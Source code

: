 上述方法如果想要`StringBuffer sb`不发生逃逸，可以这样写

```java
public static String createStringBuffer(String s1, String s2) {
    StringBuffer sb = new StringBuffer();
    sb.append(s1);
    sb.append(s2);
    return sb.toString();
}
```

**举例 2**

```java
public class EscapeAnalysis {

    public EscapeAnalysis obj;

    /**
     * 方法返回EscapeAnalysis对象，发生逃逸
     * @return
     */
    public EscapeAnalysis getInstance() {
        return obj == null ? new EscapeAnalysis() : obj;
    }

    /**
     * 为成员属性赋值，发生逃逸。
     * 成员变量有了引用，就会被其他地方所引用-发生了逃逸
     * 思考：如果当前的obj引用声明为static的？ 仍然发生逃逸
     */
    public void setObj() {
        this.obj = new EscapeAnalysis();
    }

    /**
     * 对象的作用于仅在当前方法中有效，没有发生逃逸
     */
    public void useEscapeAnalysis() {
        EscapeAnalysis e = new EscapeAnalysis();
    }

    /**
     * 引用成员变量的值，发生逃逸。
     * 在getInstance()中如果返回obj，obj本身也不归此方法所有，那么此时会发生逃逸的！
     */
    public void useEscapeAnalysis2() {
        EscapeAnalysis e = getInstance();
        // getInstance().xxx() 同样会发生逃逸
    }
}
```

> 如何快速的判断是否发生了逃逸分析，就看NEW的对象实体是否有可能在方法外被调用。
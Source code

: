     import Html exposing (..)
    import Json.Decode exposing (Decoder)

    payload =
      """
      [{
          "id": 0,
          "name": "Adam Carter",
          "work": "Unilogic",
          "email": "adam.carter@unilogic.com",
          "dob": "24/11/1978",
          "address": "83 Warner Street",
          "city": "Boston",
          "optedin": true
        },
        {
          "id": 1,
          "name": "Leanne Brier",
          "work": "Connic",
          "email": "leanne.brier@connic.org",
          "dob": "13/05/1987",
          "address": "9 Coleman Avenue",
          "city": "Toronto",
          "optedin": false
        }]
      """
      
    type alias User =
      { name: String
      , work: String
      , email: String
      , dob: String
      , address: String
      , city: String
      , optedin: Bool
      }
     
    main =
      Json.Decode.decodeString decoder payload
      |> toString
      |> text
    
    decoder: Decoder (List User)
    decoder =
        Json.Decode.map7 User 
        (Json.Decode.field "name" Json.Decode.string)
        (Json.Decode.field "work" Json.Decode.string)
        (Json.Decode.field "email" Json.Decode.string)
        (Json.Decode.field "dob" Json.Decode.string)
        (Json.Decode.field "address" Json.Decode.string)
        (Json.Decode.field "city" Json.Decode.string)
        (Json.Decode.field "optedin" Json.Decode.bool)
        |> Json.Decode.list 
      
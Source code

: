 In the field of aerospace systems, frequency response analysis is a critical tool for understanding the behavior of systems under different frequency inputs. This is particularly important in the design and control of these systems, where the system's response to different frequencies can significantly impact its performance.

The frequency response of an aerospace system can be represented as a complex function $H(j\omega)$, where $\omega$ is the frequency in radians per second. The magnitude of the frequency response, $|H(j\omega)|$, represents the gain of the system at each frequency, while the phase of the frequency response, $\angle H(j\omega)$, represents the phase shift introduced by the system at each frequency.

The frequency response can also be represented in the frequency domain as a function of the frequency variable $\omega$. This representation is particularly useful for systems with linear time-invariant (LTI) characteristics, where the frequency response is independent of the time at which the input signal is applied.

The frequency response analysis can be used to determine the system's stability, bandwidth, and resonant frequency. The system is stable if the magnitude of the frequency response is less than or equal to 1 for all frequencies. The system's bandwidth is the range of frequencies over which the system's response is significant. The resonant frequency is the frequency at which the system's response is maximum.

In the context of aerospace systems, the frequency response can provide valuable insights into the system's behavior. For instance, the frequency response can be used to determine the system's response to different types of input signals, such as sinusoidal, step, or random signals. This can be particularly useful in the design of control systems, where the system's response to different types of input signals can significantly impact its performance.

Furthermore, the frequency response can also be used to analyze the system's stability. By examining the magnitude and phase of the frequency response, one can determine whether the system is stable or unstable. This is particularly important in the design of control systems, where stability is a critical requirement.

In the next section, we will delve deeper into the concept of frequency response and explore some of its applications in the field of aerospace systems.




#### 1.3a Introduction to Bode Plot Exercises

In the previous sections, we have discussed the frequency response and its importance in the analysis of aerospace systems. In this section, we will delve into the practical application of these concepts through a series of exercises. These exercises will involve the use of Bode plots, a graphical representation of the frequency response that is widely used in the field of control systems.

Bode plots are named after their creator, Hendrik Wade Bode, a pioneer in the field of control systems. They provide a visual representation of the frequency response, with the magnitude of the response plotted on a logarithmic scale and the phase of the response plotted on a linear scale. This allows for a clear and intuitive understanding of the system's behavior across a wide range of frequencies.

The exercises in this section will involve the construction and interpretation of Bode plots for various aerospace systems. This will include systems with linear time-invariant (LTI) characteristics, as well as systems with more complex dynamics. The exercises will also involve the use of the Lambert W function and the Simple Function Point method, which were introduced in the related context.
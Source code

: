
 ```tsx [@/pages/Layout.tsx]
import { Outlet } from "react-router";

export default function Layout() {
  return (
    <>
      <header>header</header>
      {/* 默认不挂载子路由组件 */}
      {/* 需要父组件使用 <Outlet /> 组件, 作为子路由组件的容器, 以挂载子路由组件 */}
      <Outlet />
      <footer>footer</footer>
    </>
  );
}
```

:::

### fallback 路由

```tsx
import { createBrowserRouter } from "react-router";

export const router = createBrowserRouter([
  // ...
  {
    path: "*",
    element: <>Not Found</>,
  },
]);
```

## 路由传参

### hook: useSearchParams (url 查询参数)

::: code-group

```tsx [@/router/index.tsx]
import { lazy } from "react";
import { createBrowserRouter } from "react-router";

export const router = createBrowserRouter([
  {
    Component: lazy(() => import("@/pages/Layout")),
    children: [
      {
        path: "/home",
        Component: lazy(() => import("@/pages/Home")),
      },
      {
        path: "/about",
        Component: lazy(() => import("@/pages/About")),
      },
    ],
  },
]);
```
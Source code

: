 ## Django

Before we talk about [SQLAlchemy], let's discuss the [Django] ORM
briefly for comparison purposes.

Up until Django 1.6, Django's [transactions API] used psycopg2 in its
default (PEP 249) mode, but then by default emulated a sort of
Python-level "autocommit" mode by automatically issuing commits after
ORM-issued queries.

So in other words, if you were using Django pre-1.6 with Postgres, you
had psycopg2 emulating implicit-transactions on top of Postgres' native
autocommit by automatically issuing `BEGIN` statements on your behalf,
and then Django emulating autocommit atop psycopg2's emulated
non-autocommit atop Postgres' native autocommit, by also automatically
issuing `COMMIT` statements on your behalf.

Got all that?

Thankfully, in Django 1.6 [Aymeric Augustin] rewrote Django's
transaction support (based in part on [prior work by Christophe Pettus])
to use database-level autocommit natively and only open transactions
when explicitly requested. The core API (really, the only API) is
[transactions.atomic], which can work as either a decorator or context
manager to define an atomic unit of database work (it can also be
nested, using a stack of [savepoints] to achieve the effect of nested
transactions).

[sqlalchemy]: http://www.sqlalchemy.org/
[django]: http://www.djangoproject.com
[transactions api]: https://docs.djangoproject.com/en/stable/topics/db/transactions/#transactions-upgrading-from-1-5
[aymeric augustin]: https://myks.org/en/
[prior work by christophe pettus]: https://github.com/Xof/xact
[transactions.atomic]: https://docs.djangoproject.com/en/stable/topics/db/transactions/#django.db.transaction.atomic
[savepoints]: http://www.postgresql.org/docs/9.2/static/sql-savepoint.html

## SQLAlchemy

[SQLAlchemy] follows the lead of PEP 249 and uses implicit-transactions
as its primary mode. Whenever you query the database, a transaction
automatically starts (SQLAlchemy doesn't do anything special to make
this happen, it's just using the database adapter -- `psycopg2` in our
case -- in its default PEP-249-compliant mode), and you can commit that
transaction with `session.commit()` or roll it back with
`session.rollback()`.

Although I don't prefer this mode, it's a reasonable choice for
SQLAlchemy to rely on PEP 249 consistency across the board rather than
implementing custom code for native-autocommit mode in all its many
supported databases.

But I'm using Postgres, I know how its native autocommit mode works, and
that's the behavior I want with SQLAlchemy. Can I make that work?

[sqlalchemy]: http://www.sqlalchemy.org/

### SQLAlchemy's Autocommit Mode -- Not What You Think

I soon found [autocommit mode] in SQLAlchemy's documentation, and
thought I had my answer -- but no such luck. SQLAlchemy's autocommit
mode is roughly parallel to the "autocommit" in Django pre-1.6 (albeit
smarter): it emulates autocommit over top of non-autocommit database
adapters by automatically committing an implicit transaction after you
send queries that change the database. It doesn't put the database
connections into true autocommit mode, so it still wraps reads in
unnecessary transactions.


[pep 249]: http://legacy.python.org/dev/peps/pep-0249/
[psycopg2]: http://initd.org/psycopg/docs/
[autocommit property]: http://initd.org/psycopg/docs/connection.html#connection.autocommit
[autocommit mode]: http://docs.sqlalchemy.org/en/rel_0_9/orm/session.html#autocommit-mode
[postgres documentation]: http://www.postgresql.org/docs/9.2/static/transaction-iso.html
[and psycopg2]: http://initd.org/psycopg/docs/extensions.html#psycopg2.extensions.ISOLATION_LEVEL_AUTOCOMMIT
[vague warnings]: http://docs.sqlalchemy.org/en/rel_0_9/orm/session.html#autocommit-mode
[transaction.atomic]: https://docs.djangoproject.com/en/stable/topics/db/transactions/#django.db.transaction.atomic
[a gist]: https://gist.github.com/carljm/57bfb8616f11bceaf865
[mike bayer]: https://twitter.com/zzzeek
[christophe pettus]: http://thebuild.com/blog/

....

HOW TO COMPLETE THIS TASK: In the listing above, transcribe exactly everything from the line containing "Before we talk" down to the line containing "manager to define", including both and nothing more.

TASK RESULT:
Before we talk about [SQLAlchemy], let's discuss the [Django] ORM
briefly for comparison purposes.

Up until Django 1.6, Django's [transactions API] used psycopg2 in its
default (PEP 249) mode, but then by default emulated a sort of
Python-level "autocommit" mode by automatically issuing commits after
ORM-issued queries.

So in other words, if you were using Django pre-1.6 with Postgres, you
had psycopg2 emulating implicit-transactions on top of Postgres' native
autocommit by automatically issuing `BEGIN` statements on your behalf,
and then Django emulating autocommit atop psycopg2's emulated
non-autocommit atop Postgres' native autocommit, by also automatically
issuing `COMMIT` statements on your behalf.

Got all that?

Thankfully, in Django 1.6 [Aymeric Augustin] rewrote Django's
transaction support (based in part on [prior work by Christophe Pettus])
to use database-level autocommit natively and only open transactions
when explicitly requested. The core API (really, the only API) is
[transactions.atomic], which can work as either a decorator or context
manager to define an atomic unit of database work (it can also be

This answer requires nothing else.